Task prompt: Search the records below for the line containing "studying the impact". Write out that line and every line after it exactly as written.

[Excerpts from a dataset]
▽
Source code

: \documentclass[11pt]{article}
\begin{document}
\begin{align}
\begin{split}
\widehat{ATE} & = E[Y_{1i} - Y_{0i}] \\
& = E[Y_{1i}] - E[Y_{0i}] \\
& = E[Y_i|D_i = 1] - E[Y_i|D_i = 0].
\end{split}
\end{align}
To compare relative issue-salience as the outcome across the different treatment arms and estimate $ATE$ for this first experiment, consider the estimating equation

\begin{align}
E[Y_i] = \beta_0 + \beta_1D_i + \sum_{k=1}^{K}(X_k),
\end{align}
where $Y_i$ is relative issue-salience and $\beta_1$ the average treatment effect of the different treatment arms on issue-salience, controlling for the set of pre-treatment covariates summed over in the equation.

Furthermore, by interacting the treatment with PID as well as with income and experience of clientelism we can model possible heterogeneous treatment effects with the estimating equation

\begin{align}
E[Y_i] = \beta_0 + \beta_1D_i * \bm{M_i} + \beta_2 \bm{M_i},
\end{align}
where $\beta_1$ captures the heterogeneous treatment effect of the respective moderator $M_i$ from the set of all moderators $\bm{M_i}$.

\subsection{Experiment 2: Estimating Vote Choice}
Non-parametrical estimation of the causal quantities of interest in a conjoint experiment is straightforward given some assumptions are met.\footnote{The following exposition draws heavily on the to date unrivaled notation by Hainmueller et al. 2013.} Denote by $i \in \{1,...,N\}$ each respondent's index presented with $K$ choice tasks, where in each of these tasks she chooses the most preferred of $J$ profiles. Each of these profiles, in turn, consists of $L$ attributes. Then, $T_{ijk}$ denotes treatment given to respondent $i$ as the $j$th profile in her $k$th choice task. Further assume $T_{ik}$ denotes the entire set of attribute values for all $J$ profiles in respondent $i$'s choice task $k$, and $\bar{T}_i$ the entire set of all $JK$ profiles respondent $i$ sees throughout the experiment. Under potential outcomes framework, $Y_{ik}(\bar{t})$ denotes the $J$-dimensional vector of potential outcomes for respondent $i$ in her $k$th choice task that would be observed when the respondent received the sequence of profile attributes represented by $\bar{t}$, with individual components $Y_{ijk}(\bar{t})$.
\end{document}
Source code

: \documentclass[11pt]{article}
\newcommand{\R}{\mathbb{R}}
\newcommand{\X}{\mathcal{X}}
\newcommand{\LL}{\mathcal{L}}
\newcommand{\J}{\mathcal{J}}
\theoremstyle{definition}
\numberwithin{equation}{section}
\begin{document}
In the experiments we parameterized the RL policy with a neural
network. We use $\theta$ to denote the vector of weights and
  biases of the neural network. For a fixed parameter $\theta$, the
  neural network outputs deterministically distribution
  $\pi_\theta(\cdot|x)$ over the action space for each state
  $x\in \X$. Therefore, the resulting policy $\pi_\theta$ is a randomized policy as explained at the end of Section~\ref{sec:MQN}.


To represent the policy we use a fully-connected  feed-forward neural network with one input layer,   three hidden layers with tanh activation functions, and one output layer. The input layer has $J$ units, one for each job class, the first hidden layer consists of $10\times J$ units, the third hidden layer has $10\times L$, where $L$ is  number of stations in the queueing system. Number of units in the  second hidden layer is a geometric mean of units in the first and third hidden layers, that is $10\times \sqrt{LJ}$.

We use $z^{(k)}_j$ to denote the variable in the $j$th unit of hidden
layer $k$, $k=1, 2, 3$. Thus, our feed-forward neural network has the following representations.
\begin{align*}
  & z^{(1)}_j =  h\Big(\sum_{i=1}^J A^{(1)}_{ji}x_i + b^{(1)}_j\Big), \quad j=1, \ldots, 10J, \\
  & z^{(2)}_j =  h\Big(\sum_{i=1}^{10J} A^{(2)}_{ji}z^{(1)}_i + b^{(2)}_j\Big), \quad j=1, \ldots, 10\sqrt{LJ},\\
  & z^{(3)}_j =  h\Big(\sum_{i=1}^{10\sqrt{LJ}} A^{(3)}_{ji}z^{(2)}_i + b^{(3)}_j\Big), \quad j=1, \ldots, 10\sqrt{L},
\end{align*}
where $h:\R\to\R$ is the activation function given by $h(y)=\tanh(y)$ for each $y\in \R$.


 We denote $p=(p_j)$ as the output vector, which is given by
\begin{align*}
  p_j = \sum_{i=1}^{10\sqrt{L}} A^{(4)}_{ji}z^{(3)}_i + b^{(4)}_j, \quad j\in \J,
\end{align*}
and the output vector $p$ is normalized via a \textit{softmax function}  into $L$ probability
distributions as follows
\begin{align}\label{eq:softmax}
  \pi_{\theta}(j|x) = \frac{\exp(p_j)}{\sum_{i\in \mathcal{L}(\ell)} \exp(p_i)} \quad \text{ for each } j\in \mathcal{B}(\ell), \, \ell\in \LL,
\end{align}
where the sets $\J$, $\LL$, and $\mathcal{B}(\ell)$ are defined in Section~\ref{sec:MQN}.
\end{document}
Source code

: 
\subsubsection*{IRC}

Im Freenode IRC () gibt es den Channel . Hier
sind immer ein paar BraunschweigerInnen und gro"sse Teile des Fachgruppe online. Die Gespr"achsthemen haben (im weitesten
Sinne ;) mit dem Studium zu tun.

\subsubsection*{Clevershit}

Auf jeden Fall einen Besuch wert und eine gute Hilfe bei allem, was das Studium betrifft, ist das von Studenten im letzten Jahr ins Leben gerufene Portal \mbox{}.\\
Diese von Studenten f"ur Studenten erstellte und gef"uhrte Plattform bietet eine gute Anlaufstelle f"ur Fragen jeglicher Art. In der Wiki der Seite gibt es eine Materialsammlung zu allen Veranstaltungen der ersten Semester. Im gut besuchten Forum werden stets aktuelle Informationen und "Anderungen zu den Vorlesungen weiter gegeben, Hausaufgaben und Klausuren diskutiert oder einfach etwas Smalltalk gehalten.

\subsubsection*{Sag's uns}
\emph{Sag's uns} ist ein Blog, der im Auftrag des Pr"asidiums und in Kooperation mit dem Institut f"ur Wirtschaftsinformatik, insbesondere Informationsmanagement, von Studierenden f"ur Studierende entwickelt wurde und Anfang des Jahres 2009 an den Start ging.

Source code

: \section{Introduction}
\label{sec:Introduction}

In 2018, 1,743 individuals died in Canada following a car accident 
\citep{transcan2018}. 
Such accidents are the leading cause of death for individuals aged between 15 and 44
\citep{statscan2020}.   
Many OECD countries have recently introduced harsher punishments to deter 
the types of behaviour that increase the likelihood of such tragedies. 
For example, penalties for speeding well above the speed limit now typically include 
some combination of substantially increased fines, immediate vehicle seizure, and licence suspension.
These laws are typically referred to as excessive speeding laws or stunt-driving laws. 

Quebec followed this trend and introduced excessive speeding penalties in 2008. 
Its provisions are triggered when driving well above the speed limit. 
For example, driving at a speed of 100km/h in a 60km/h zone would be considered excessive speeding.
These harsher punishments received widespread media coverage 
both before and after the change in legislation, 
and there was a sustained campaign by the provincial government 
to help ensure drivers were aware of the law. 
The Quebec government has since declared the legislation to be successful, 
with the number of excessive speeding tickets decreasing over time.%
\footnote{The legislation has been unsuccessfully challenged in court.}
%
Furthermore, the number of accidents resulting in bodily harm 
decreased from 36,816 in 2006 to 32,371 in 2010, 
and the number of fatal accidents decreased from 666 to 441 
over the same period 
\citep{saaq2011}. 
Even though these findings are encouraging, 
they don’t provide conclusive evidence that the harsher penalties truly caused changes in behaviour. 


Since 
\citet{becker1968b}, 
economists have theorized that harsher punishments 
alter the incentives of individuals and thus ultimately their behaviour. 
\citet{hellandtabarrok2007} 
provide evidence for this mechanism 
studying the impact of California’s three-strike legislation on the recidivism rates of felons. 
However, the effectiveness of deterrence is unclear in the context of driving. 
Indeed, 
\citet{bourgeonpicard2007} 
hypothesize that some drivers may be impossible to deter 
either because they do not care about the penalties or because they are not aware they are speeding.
△
Task solution:
studying the impact of California’s three-strike legislation on the recidivism rates of felons. 
However, the effectiveness of deterrence is unclear in the context of driving. 
Indeed, 
\citet{bourgeonpicard2007} 
hypothesize that some drivers may be impossible to deter 
either because they do not care about the penalties or because they are not aware they are speeding.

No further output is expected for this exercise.